Saved data entries
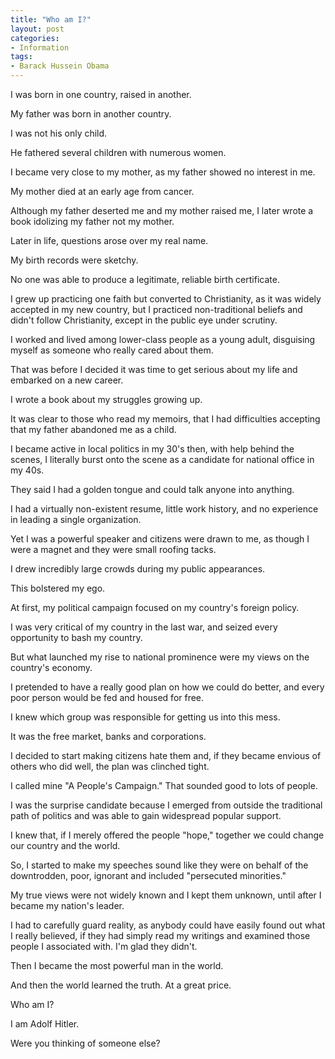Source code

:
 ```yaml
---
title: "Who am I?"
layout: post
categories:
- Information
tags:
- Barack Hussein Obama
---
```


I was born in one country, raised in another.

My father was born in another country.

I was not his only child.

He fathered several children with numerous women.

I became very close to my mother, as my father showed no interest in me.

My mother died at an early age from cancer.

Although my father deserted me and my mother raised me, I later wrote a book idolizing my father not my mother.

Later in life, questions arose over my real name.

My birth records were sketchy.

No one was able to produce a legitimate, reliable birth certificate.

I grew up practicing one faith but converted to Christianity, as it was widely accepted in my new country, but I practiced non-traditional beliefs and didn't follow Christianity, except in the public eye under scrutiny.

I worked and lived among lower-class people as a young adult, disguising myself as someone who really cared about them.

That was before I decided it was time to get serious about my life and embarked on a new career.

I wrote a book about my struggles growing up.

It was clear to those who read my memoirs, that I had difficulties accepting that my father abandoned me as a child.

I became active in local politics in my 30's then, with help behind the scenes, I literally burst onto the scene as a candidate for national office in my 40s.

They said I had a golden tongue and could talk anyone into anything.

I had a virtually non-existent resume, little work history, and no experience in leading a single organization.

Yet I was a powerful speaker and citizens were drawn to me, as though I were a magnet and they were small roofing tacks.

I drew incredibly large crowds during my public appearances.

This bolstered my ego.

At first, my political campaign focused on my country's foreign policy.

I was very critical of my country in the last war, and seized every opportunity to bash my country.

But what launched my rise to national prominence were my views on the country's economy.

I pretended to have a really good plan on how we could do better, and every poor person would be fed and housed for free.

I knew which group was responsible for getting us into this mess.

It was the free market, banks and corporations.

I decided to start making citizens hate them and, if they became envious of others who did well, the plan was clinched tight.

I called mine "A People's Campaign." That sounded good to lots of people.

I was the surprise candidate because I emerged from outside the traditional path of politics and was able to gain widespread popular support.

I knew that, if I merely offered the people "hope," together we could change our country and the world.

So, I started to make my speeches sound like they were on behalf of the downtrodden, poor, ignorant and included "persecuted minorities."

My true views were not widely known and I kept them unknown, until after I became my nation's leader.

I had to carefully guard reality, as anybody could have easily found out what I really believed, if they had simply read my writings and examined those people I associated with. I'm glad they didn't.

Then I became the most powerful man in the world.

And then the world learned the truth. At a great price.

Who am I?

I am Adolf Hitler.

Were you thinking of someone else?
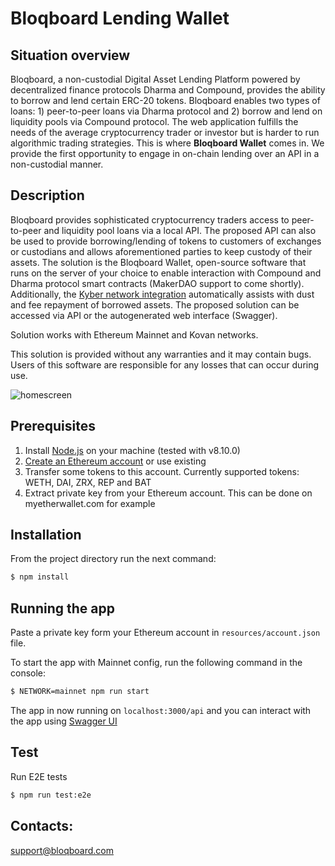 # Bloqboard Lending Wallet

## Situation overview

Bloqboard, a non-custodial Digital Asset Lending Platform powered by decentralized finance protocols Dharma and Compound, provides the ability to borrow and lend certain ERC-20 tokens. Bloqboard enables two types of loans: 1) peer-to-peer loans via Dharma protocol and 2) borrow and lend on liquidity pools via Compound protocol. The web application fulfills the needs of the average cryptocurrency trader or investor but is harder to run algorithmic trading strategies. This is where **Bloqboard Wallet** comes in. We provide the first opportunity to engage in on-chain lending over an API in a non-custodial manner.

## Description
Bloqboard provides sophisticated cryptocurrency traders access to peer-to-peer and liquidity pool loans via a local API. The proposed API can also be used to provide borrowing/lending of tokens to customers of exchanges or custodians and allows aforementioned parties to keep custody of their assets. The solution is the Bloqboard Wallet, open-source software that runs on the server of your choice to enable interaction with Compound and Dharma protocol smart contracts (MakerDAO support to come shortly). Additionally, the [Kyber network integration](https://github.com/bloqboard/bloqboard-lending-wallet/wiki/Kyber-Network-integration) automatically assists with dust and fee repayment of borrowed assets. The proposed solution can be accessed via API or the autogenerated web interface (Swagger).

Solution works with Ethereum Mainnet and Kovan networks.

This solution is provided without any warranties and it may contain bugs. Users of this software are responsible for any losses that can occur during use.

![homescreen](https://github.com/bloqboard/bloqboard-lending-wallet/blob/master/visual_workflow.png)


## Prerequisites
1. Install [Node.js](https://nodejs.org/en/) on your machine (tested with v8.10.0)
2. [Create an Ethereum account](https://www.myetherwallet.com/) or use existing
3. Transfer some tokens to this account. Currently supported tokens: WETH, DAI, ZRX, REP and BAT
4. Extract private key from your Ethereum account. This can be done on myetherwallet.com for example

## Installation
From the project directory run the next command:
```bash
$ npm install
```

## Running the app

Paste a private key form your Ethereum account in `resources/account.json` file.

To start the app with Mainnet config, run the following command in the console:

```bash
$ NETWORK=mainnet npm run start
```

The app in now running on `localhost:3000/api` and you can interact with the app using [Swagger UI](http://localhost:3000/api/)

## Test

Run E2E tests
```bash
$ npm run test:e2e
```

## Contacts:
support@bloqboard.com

---

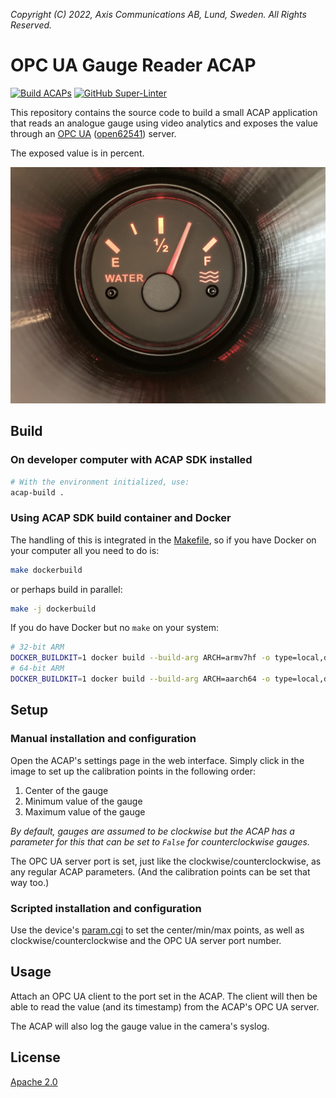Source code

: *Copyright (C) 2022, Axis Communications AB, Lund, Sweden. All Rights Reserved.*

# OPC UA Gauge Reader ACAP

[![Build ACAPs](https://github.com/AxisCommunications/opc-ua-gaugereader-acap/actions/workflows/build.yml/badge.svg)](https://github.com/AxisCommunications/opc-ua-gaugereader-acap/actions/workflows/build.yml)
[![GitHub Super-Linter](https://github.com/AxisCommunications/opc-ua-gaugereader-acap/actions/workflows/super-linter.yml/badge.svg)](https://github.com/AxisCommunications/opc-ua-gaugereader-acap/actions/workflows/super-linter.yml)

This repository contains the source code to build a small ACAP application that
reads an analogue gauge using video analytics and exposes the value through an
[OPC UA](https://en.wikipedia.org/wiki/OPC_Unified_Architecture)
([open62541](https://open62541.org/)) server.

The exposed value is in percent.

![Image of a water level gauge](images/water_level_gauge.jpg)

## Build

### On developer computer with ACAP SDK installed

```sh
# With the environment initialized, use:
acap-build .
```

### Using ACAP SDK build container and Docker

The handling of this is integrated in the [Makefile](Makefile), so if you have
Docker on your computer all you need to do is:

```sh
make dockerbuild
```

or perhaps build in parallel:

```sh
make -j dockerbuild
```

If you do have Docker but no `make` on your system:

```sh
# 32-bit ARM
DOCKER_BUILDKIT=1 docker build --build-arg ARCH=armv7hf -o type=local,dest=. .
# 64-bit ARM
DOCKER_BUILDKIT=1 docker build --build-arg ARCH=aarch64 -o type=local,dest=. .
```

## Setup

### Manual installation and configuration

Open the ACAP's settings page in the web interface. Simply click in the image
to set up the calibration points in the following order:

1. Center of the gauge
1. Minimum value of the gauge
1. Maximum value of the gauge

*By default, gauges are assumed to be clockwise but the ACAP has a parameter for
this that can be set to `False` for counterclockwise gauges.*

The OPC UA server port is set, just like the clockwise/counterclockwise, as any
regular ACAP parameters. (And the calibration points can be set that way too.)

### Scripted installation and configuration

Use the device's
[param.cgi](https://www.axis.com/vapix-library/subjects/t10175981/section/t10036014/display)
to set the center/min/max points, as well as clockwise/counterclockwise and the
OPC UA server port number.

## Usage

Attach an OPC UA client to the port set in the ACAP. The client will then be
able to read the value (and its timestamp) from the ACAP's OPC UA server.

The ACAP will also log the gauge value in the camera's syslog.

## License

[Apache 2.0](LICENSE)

==

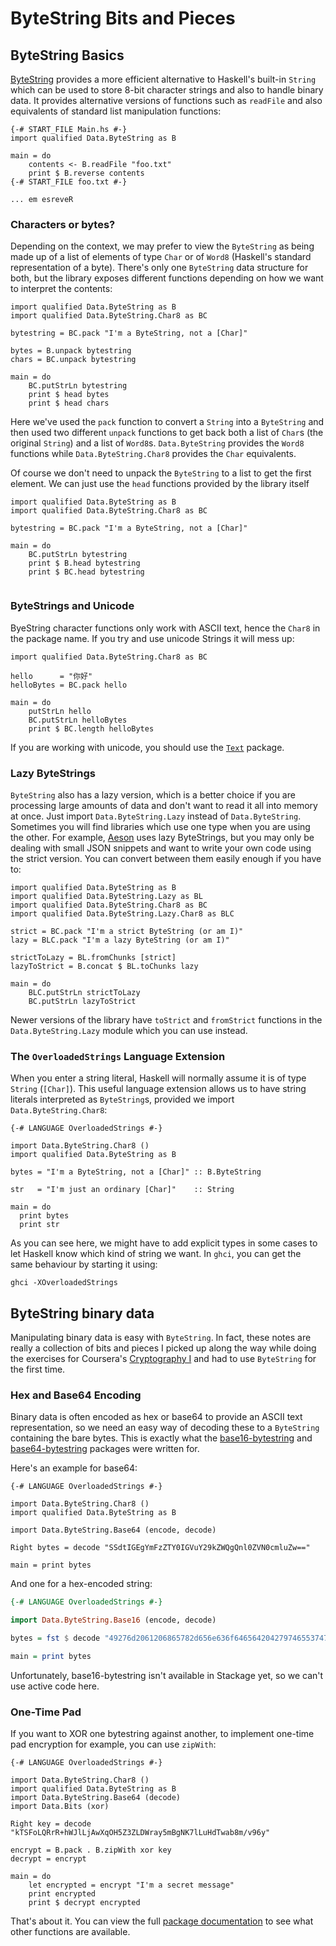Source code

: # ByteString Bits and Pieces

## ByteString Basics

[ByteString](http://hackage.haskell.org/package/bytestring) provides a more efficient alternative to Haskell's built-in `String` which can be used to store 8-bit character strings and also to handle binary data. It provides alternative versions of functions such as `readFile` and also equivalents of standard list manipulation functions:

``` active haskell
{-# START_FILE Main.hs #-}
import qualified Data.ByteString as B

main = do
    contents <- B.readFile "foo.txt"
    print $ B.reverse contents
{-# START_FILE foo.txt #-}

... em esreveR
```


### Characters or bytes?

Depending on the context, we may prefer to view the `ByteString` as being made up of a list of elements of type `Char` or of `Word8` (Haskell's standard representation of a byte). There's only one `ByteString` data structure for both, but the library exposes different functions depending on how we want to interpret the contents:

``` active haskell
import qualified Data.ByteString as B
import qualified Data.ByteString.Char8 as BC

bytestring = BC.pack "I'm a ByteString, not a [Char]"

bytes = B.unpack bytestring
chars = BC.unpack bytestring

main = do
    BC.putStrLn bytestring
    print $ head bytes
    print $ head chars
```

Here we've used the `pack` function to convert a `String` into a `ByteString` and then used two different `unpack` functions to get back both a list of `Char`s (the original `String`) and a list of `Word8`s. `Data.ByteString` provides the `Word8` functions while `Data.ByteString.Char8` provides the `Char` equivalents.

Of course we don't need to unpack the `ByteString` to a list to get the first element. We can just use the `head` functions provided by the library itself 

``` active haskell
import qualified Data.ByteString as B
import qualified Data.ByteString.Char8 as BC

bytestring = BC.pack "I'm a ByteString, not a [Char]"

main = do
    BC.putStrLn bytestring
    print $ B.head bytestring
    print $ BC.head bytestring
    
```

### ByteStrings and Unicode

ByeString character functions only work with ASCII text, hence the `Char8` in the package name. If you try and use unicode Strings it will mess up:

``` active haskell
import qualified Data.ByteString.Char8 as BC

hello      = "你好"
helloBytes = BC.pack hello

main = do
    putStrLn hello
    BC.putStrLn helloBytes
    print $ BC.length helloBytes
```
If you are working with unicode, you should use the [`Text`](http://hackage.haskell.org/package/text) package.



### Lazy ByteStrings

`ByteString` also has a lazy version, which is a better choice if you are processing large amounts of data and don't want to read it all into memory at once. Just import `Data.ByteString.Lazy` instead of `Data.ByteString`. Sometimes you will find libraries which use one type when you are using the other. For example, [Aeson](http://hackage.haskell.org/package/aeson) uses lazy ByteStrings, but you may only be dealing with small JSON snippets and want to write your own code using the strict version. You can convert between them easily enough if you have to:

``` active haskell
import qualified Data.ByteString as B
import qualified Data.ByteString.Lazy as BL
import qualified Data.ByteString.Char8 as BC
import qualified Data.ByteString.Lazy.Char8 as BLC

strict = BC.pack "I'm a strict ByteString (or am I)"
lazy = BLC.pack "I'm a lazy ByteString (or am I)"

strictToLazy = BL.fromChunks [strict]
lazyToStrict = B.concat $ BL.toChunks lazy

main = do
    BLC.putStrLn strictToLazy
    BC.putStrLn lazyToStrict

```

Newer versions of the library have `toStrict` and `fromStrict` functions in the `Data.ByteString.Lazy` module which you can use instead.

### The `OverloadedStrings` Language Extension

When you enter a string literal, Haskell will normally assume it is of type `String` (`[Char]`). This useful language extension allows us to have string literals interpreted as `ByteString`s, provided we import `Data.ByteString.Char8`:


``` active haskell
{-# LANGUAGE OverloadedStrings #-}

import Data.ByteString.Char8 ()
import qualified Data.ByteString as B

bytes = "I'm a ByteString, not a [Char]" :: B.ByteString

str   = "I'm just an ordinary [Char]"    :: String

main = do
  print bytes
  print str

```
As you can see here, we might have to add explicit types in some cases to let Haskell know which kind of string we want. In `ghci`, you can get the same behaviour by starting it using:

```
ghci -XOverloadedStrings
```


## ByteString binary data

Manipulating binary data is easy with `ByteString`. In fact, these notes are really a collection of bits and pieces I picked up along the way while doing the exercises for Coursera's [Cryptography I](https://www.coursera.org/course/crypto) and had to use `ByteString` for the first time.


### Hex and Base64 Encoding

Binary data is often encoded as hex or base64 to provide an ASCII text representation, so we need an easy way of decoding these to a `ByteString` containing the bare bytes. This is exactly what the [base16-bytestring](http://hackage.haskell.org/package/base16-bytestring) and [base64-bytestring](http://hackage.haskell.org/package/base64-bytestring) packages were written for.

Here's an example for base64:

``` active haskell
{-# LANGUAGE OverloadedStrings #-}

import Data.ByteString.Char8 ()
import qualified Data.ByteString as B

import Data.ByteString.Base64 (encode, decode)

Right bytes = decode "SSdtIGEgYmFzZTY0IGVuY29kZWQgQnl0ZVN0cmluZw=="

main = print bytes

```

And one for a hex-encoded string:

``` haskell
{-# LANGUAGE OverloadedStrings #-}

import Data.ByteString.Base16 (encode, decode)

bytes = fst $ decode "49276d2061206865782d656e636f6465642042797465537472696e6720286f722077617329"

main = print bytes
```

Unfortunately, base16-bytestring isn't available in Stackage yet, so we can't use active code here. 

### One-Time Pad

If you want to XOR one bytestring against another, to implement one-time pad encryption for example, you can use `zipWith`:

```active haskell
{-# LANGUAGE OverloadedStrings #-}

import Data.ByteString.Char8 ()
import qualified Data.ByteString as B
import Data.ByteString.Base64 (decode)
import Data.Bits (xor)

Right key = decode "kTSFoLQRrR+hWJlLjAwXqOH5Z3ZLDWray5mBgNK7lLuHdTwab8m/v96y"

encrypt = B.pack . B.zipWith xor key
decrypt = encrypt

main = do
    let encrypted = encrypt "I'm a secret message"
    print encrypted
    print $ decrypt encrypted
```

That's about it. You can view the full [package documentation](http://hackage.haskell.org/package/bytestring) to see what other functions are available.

Task objective: Each line of the data that has the string "computer" should be returned.

Result of this task:
### On developer computer with ACAP SDK installed
Docker on your computer all you need to do is:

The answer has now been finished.